# ACTION ITEM
Transcribe the records below exactly as written, from the opening line through the line that contains "First, look for".

'''

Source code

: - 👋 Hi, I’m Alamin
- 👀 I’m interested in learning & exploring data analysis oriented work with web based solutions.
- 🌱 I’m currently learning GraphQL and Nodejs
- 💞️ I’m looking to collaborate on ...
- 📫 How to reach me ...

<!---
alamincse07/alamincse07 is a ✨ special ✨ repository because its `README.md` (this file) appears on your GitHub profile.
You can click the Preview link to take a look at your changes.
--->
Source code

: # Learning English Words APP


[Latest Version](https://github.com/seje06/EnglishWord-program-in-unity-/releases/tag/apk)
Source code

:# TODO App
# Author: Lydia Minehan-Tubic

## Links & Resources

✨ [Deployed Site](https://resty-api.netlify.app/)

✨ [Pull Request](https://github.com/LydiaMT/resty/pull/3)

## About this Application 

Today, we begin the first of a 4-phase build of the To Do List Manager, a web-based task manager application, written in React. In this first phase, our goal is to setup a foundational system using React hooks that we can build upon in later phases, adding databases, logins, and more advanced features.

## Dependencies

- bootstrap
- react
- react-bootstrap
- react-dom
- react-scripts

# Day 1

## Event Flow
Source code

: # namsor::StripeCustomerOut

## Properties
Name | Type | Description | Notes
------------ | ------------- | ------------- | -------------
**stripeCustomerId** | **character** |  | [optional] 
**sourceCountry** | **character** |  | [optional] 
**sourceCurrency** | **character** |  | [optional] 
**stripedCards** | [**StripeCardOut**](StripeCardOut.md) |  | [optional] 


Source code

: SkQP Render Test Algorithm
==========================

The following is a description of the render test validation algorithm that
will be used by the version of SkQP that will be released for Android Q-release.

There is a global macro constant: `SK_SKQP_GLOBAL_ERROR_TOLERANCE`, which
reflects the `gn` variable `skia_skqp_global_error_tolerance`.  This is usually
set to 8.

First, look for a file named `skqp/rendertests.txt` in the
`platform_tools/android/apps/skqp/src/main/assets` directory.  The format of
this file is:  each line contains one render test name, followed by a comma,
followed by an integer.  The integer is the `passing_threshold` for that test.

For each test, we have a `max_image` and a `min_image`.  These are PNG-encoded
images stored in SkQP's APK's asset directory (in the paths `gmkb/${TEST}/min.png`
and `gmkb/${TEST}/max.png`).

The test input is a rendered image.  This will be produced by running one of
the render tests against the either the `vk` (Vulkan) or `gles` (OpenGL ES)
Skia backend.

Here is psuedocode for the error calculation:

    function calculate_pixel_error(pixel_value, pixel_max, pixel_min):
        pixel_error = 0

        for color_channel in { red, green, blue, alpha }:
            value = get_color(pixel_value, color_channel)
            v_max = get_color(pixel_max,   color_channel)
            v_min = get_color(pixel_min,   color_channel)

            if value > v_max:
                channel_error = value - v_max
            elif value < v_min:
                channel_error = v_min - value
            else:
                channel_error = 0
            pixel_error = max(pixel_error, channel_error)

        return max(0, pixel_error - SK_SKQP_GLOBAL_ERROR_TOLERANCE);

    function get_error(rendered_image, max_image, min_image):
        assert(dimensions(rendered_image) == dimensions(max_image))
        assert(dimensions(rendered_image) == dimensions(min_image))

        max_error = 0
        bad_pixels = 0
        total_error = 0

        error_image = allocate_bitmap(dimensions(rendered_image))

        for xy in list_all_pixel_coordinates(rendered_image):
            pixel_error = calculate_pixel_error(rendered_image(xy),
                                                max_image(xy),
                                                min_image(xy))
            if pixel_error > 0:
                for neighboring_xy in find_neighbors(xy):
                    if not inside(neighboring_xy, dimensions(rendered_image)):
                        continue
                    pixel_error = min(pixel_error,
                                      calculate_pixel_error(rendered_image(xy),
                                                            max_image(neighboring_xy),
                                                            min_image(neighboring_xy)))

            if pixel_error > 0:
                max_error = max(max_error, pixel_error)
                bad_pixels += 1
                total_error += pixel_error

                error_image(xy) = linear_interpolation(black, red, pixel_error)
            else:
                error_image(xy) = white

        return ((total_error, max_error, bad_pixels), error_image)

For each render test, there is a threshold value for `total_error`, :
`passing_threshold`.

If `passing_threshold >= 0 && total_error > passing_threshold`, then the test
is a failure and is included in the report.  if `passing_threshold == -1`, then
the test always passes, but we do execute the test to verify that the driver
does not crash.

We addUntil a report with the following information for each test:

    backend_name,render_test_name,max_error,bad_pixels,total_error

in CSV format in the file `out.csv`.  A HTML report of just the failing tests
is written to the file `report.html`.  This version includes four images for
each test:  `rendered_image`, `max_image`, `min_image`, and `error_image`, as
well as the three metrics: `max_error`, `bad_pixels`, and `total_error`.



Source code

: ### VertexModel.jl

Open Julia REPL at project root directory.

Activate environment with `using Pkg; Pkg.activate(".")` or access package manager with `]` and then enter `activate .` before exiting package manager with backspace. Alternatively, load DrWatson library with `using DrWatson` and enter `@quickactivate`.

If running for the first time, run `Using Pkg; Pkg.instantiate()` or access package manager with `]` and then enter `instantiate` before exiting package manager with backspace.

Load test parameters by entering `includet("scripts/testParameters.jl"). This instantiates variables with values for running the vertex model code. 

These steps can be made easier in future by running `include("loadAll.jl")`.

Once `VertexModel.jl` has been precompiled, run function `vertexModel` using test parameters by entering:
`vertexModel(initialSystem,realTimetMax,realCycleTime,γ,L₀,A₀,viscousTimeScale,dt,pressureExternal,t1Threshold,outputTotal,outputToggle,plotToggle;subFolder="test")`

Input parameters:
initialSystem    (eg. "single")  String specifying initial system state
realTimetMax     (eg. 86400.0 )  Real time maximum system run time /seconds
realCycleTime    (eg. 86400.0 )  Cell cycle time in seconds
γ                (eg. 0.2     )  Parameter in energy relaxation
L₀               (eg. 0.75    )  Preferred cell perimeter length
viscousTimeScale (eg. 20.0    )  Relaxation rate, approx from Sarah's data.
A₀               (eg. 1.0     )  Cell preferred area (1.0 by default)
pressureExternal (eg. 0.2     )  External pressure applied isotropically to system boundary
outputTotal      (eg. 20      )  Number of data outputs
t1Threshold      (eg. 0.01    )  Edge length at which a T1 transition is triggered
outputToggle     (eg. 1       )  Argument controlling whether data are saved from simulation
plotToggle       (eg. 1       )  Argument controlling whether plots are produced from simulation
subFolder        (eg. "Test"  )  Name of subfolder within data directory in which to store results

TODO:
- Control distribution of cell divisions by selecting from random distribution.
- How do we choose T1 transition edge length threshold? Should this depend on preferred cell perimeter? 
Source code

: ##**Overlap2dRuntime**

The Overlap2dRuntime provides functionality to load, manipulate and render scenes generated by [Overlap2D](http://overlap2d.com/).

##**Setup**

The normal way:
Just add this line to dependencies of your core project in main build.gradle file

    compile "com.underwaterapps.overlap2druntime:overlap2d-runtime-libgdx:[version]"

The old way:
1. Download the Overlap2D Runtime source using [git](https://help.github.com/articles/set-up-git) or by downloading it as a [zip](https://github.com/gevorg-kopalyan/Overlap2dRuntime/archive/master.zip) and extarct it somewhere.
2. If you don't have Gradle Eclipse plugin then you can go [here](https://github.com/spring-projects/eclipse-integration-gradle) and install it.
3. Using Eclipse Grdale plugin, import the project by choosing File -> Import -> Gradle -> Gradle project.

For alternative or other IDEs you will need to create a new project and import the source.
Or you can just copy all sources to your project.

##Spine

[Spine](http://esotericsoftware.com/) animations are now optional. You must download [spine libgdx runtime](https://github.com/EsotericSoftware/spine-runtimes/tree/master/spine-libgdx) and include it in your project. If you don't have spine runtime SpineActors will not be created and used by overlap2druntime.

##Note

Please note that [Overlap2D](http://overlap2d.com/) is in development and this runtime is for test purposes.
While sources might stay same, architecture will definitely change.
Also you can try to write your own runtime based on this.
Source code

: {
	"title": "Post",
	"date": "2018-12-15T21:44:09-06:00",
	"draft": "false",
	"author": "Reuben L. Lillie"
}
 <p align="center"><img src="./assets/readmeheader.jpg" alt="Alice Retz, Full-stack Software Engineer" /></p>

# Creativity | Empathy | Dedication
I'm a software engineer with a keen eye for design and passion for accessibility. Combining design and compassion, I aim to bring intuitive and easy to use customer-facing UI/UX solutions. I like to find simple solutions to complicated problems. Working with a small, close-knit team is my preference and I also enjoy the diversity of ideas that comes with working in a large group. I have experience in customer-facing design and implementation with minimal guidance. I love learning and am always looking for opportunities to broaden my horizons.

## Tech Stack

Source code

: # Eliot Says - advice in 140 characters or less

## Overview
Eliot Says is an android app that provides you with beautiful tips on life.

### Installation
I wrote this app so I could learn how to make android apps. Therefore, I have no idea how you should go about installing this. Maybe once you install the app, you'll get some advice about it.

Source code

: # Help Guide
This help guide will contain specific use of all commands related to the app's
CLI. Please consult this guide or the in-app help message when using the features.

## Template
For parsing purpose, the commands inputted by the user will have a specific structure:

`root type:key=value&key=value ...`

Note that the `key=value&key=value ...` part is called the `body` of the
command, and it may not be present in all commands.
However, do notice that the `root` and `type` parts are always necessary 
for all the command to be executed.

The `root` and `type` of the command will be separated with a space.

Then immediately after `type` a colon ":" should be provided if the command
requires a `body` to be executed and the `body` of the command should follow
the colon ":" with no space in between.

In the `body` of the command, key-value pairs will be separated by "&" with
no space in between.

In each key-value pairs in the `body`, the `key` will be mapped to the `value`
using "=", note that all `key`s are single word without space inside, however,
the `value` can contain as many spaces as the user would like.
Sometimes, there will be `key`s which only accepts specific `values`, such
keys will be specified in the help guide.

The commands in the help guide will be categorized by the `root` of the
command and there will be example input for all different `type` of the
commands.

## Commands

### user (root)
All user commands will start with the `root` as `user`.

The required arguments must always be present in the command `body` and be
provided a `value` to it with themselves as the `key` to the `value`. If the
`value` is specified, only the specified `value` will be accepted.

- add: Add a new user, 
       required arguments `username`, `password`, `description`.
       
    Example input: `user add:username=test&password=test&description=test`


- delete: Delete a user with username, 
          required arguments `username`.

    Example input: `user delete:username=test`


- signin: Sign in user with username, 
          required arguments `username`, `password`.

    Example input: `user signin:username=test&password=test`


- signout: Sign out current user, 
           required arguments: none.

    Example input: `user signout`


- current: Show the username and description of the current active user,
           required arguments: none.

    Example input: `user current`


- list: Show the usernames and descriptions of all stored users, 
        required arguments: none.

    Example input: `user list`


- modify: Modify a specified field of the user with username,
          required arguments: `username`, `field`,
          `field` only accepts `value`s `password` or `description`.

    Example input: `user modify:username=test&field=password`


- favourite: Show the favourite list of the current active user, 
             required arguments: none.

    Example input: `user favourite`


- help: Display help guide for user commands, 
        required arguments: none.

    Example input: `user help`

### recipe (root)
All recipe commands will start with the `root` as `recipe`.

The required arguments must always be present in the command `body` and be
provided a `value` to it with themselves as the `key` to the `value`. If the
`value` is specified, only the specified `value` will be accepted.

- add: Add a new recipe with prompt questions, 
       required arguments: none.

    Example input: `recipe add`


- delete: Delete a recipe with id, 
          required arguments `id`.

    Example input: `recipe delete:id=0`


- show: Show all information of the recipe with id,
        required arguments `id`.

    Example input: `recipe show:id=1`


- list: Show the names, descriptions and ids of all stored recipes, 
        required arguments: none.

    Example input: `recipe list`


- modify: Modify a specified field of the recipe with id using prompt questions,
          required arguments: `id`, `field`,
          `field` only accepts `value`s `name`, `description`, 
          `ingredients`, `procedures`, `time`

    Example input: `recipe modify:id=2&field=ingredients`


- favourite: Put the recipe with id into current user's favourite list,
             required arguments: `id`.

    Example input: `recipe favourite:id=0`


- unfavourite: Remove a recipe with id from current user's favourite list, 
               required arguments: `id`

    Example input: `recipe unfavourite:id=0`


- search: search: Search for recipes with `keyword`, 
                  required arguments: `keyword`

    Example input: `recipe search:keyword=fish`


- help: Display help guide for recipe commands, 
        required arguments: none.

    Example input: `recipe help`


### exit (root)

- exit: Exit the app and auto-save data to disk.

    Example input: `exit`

'''

# ANSWER TO THIS TASK
Source code

: - 👋 Hi, I’m Alamin
- 👀 I’m interested in learning & exploring data analysis oriented work with web based solutions.
- 🌱 I’m currently learning GraphQL and Nodejs
- 💞️ I’m looking to collaborate on ...
- 📫 How to reach me ...

<!---
alamincse07/alamincse07 is a ✨ special ✨ repository because its `README.md` (this file) appears on your GitHub profile.
You can click the Preview link to take a look at your changes.
--->
Source code

: # Learning English Words APP


[Latest Version](https://github.com/seje06/EnglishWord-program-in-unity-/releases/tag/apk)
Source code

:# TODO App
# Author: Lydia Minehan-Tubic

## Links & Resources

✨ [Deployed Site](https://resty-api.netlify.app/)

✨ [Pull Request](https://github.com/LydiaMT/resty/pull/3)

## About this Application 

Today, we begin the first of a 4-phase build of the To Do List Manager, a web-based task manager application, written in React. In this first phase, our goal is to setup a foundational system using React hooks that we can build upon in later phases, adding databases, logins, and more advanced features.

## Dependencies

- bootstrap
- react
- react-bootstrap
- react-dom
- react-scripts

# Day 1

## Event Flow
Source code

: # namsor::StripeCustomerOut

## Properties
Name | Type | Description | Notes
------------ | ------------- | ------------- | -------------
**stripeCustomerId** | **character** |  | [optional] 
**sourceCountry** | **character** |  | [optional] 
**sourceCurrency** | **character** |  | [optional] 
**stripedCards** | [**StripeCardOut**](StripeCardOut.md) |  | [optional] 


Source code

: SkQP Render Test Algorithm
==========================

The following is a description of the render test validation algorithm that
will be used by the version of SkQP that will be released for Android Q-release.

There is a global macro constant: `SK_SKQP_GLOBAL_ERROR_TOLERANCE`, which
reflects the `gn` variable `skia_skqp_global_error_tolerance`.  This is usually
set to 8.

First, look for a file named `skqp/rendertests.txt` in the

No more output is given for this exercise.